Assigned task —
Each of the records that follow needs an exact reproduction.

Start of Available data

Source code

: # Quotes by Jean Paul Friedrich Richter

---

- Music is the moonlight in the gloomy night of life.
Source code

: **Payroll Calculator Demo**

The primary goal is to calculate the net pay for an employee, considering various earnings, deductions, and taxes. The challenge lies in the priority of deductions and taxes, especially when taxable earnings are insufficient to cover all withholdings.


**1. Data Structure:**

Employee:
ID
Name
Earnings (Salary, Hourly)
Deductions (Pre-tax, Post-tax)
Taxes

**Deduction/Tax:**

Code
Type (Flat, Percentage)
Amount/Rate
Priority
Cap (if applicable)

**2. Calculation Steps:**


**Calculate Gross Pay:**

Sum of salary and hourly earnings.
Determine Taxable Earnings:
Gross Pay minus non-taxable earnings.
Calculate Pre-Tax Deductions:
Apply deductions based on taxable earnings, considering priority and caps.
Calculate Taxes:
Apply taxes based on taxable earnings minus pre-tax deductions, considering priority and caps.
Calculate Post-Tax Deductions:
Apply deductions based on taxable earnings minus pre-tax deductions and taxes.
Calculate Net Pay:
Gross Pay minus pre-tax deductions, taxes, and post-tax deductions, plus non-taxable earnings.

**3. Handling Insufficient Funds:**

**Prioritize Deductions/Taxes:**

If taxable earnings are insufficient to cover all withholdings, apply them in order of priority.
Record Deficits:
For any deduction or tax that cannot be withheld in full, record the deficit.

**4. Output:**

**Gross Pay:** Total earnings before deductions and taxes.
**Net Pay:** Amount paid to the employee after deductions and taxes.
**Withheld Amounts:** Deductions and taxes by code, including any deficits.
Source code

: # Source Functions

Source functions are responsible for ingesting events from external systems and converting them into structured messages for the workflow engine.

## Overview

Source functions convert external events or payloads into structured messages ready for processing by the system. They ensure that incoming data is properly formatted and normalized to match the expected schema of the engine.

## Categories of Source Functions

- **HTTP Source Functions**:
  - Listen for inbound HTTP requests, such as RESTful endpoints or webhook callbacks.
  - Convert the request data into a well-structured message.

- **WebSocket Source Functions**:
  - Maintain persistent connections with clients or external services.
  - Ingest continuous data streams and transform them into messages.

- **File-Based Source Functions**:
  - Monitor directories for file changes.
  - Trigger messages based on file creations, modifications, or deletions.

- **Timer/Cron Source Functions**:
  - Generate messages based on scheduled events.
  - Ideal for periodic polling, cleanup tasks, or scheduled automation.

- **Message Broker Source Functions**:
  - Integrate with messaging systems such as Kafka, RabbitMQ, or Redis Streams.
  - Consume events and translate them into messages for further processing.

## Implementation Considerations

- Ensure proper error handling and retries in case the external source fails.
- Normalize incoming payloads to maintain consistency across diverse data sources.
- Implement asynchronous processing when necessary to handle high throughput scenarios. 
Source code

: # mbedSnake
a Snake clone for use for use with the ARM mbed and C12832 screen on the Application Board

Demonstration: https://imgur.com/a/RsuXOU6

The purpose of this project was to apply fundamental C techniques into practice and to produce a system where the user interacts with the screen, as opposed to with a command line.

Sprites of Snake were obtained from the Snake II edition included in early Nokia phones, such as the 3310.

End of Available data

Finished task —
Source code

: # Quotes by Jean Paul Friedrich Richter

---

- Music is the moonlight in the gloomy night of life.
Source code

: **Payroll Calculator Demo**

The primary goal is to calculate the net pay for an employee, considering various earnings, deductions, and taxes. The challenge lies in the priority of deductions and taxes, especially when taxable earnings are insufficient to cover all withholdings.


**1. Data Structure:**

Employee:
ID
Name
Earnings (Salary, Hourly)
Deductions (Pre-tax, Post-tax)
Taxes

**Deduction/Tax:**

Code
Type (Flat, Percentage)
Amount/Rate
Priority
Cap (if applicable)

**2. Calculation Steps:**


**Calculate Gross Pay:**

Sum of salary and hourly earnings.
Determine Taxable Earnings:
Gross Pay minus non-taxable earnings.
Calculate Pre-Tax Deductions:
Apply deductions based on taxable earnings, considering priority and caps.
Calculate Taxes:
Apply taxes based on taxable earnings minus pre-tax deductions, considering priority and caps.
Calculate Post-Tax Deductions:
Apply deductions based on taxable earnings minus pre-tax deductions and taxes.
Calculate Net Pay:
Gross Pay minus pre-tax deductions, taxes, and post-tax deductions, plus non-taxable earnings.

**3. Handling Insufficient Funds:**

**Prioritize Deductions/Taxes:**

If taxable earnings are insufficient to cover all withholdings, apply them in order of priority.
Record Deficits:
For any deduction or tax that cannot be withheld in full, record the deficit.

**4. Output:**

**Gross Pay:** Total earnings before deductions and taxes.
**Net Pay:** Amount paid to the employee after deductions and taxes.
**Withheld Amounts:** Deductions and taxes by code, including any deficits.
Source code

: # Source Functions

Source functions are responsible for ingesting events from external systems and converting them into structured messages for the workflow engine.

## Overview

Source functions convert external events or payloads into structured messages ready for processing by the system. They ensure that incoming data is properly formatted and normalized to match the expected schema of the engine.

## Categories of Source Functions

- **HTTP Source Functions**:
  - Listen for inbound HTTP requests, such as RESTful endpoints or webhook callbacks.
  - Convert the request data into a well-structured message.

- **WebSocket Source Functions**:
  - Maintain persistent connections with clients or external services.
  - Ingest continuous data streams and transform them into messages.

- **File-Based Source Functions**:
  - Monitor directories for file changes.
  - Trigger messages based on file creations, modifications, or deletions.

- **Timer/Cron Source Functions**:
  - Generate messages based on scheduled events.
  - Ideal for periodic polling, cleanup tasks, or scheduled automation.

- **Message Broker Source Functions**:
  - Integrate with messaging systems such as Kafka, RabbitMQ, or Redis Streams.
  - Consume events and translate them into messages for further processing.

## Implementation Considerations

- Ensure proper error handling and retries in case the external source fails.
- Normalize incoming payloads to maintain consistency across diverse data sources.
- Implement asynchronous processing when necessary to handle high throughput scenarios. 
Source code

: # mbedSnake
a Snake clone for use for use with the ARM mbed and C12832 screen on the Application Board

Demonstration: https://imgur.com/a/RsuXOU6

The purpose of this project was to apply fundamental C techniques into practice and to produce a system where the user interacts with the screen, as opposed to with a command line.

Sprites of Snake were obtained from the Snake II edition included in early Nokia phones, such as the 3310.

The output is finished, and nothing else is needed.